EXERCISE INSTRUCTIONS » Write out the whole listing exactly.

AVAILABLE RECORDS »
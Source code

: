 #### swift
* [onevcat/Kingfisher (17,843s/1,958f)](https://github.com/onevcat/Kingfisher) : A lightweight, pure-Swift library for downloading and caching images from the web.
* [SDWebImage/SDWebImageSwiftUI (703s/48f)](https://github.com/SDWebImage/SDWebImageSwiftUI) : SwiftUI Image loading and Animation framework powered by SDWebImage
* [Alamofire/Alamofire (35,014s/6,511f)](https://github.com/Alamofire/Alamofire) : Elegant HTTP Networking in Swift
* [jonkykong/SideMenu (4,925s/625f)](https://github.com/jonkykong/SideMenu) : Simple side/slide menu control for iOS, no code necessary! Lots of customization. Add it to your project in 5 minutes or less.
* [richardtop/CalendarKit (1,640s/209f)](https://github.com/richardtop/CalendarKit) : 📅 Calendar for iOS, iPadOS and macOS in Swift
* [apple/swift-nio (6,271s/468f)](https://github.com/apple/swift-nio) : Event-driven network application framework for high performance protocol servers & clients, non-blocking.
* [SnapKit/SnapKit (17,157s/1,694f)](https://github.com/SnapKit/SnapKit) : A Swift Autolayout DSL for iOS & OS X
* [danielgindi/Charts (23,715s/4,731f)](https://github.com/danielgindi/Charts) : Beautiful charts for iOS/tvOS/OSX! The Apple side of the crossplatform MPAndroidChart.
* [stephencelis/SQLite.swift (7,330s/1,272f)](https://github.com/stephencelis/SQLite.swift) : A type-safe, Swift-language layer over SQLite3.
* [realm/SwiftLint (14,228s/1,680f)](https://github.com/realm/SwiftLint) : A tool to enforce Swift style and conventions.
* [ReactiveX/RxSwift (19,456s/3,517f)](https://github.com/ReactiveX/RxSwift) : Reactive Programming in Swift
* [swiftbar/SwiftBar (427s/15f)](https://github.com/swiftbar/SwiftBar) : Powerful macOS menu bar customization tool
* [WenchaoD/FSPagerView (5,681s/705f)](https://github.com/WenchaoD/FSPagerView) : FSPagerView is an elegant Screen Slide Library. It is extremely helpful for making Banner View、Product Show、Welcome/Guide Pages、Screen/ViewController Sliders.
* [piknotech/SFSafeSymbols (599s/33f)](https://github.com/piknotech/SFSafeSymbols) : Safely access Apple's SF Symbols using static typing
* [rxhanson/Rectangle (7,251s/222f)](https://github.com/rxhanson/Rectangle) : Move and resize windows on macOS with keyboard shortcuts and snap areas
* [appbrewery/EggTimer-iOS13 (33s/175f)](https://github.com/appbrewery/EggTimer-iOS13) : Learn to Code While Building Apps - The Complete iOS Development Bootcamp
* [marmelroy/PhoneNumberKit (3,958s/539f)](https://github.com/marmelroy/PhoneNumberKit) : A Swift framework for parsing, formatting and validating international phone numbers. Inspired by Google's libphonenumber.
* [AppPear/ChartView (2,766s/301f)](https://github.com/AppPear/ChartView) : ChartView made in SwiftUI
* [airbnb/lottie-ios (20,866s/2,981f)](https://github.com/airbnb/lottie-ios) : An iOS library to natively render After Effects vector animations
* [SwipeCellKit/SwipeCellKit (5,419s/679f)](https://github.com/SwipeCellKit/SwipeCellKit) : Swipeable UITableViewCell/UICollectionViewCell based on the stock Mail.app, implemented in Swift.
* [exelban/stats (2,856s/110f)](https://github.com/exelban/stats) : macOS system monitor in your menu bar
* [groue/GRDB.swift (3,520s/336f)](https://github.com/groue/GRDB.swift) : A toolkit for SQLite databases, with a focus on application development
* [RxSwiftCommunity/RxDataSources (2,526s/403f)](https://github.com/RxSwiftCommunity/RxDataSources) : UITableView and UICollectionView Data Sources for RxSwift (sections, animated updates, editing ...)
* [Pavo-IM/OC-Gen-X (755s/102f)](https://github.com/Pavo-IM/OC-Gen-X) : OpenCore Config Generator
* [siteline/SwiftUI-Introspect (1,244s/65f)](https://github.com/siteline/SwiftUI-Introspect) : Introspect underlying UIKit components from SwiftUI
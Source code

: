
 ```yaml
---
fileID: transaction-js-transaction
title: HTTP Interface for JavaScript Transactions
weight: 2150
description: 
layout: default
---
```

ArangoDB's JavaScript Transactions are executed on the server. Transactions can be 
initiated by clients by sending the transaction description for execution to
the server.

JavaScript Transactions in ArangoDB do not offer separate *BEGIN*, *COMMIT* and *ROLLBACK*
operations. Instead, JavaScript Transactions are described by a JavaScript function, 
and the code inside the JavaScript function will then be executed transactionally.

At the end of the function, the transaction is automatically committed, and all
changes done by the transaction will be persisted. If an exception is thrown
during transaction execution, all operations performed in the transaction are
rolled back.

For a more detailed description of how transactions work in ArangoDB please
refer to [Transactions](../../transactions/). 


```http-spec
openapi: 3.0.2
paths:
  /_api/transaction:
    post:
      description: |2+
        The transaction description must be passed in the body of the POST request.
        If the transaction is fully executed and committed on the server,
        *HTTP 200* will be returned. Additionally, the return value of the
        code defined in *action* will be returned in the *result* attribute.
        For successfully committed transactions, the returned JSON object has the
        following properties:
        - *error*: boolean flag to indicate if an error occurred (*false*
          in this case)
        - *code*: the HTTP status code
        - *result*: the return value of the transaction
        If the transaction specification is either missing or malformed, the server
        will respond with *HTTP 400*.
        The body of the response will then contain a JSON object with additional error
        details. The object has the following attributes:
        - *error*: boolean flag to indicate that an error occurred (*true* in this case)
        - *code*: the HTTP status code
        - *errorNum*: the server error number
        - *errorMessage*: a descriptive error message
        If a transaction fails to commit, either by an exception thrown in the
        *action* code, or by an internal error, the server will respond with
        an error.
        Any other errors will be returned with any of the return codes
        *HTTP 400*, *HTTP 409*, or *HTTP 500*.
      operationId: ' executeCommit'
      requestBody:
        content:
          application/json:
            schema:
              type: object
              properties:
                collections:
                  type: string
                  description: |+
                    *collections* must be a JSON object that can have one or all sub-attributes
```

ANSWER TO THE EXERCISE »
Source code

: #### swift
* [onevcat/Kingfisher (17,843s/1,958f)](https://github.com/onevcat/Kingfisher) : A lightweight, pure-Swift library for downloading and caching images from the web.
* [SDWebImage/SDWebImageSwiftUI (703s/48f)](https://github.com/SDWebImage/SDWebImageSwiftUI) : SwiftUI Image loading and Animation framework powered by SDWebImage
* [Alamofire/Alamofire (35,014s/6,511f)](https://github.com/Alamofire/Alamofire) : Elegant HTTP Networking in Swift
* [jonkykong/SideMenu (4,925s/625f)](https://github.com/jonkykong/SideMenu) : Simple side/slide menu control for iOS, no code necessary! Lots of customization. Add it to your project in 5 minutes or less.
* [richardtop/CalendarKit (1,640s/209f)](https://github.com/richardtop/CalendarKit) : 📅 Calendar for iOS, iPadOS and macOS in Swift
* [apple/swift-nio (6,271s/468f)](https://github.com/apple/swift-nio) : Event-driven network application framework for high performance protocol servers & clients, non-blocking.
* [SnapKit/SnapKit (17,157s/1,694f)](https://github.com/SnapKit/SnapKit) : A Swift Autolayout DSL for iOS & OS X
* [danielgindi/Charts (23,715s/4,731f)](https://github.com/danielgindi/Charts) : Beautiful charts for iOS/tvOS/OSX! The Apple side of the crossplatform MPAndroidChart.
* [stephencelis/SQLite.swift (7,330s/1,272f)](https://github.com/stephencelis/SQLite.swift) : A type-safe, Swift-language layer over SQLite3.
* [realm/SwiftLint (14,228s/1,680f)](https://github.com/realm/SwiftLint) : A tool to enforce Swift style and conventions.
* [ReactiveX/RxSwift (19,456s/3,517f)](https://github.com/ReactiveX/RxSwift) : Reactive Programming in Swift
* [swiftbar/SwiftBar (427s/15f)](https://github.com/swiftbar/SwiftBar) : Powerful macOS menu bar customization tool
* [WenchaoD/FSPagerView (5,681s/705f)](https://github.com/WenchaoD/FSPagerView) : FSPagerView is an elegant Screen Slide Library. It is extremely helpful for making Banner View、Product Show、Welcome/Guide Pages、Screen/ViewController Sliders.
* [piknotech/SFSafeSymbols (599s/33f)](https://github.com/piknotech/SFSafeSymbols) : Safely access Apple's SF Symbols using static typing
* [rxhanson/Rectangle (7,251s/222f)](https://github.com/rxhanson/Rectangle) : Move and resize windows on macOS with keyboard shortcuts and snap areas
* [appbrewery/EggTimer-iOS13 (33s/175f)](https://github.com/appbrewery/EggTimer-iOS13) : Learn to Code While Building Apps - The Complete iOS Development Bootcamp
* [marmelroy/PhoneNumberKit (3,958s/539f)](https://github.com/marmelroy/PhoneNumberKit) : A Swift framework for parsing, formatting and validating international phone numbers. Inspired by Google's libphonenumber.
* [AppPear/ChartView (2,766s/301f)](https://github.com/AppPear/ChartView) : ChartView made in SwiftUI
* [airbnb/lottie-ios (20,866s/2,981f)](https://github.com/airbnb/lottie-ios) : An iOS library to natively render After Effects vector animations
* [SwipeCellKit/SwipeCellKit (5,419s/679f)](https://github.com/SwipeCellKit/SwipeCellKit) : Swipeable UITableViewCell/UICollectionViewCell based on the stock Mail.app, implemented in Swift.
* [exelban/stats (2,856s/110f)](https://github.com/exelban/stats) : macOS system monitor in your menu bar
* [groue/GRDB.swift (3,520s/336f)](https://github.com/groue/GRDB.swift) : A toolkit for SQLite databases, with a focus on application development
* [RxSwiftCommunity/RxDataSources (2,526s/403f)](https://github.com/RxSwiftCommunity/RxDataSources) : UITableView and UICollectionView Data Sources for RxSwift (sections, animated updates, editing ...)
* [Pavo-IM/OC-Gen-X (755s/102f)](https://github.com/Pavo-IM/OC-Gen-X) : OpenCore Config Generator
* [siteline/SwiftUI-Introspect (1,244s/65f)](https://github.com/siteline/SwiftUI-Introspect) : Introspect underlying UIKit components from SwiftUI
Source code

:
 ```yaml
---
fileID: transaction-js-transaction
title: HTTP Interface for JavaScript Transactions
weight: 2150
description: 
layout: default
---
```

ArangoDB's JavaScript Transactions are executed on the server. Transactions can be 
initiated by clients by sending the transaction description for execution to
the server.

JavaScript Transactions in ArangoDB do not offer separate *BEGIN*, *COMMIT* and *ROLLBACK*
operations. Instead, JavaScript Transactions are described by a JavaScript function, 
and the code inside the JavaScript function will then be executed transactionally.

At the end of the function, the transaction is automatically committed, and all
changes done by the transaction will be persisted. If an exception is thrown
during transaction execution, all operations performed in the transaction are
rolled back.

For a more detailed description of how transactions work in ArangoDB please
refer to [Transactions](../../transactions/). 


```http-spec
openapi: 3.0.2
paths:
  /_api/transaction:
    post:
      description: |2+
        The transaction description must be passed in the body of the POST request.
        If the transaction is fully executed and committed on the server,
        *HTTP 200* will be returned. Additionally, the return value of the
        code defined in *action* will be returned in the *result* attribute.
        For successfully committed transactions, the returned JSON object has the
        following properties:
        - *error*: boolean flag to indicate if an error occurred (*false*
          in this case)
        - *code*: the HTTP status code
        - *result*: the return value of the transaction
        If the transaction specification is either missing or malformed, the server
        will respond with *HTTP 400*.
        The body of the response will then contain a JSON object with additional error
        details. The object has the following attributes:
        - *error*: boolean flag to indicate that an error occurred (*true* in this case)
        - *code*: the HTTP status code
        - *errorNum*: the server error number
        - *errorMessage*: a descriptive error message
        If a transaction fails to commit, either by an exception thrown in the
        *action* code, or by an internal error, the server will respond with
        an error.
        Any other errors will be returned with any of the return codes
        *HTTP 400*, *HTTP 409*, or *HTTP 500*.
      operationId: ' executeCommit'
      requestBody:
        content:
          application/json:
            schema:
              type: object
              properties:
                collections:
                  type: string
                  description: |+
                    *collections* must be a JSON object that can have one or all sub-attributes
```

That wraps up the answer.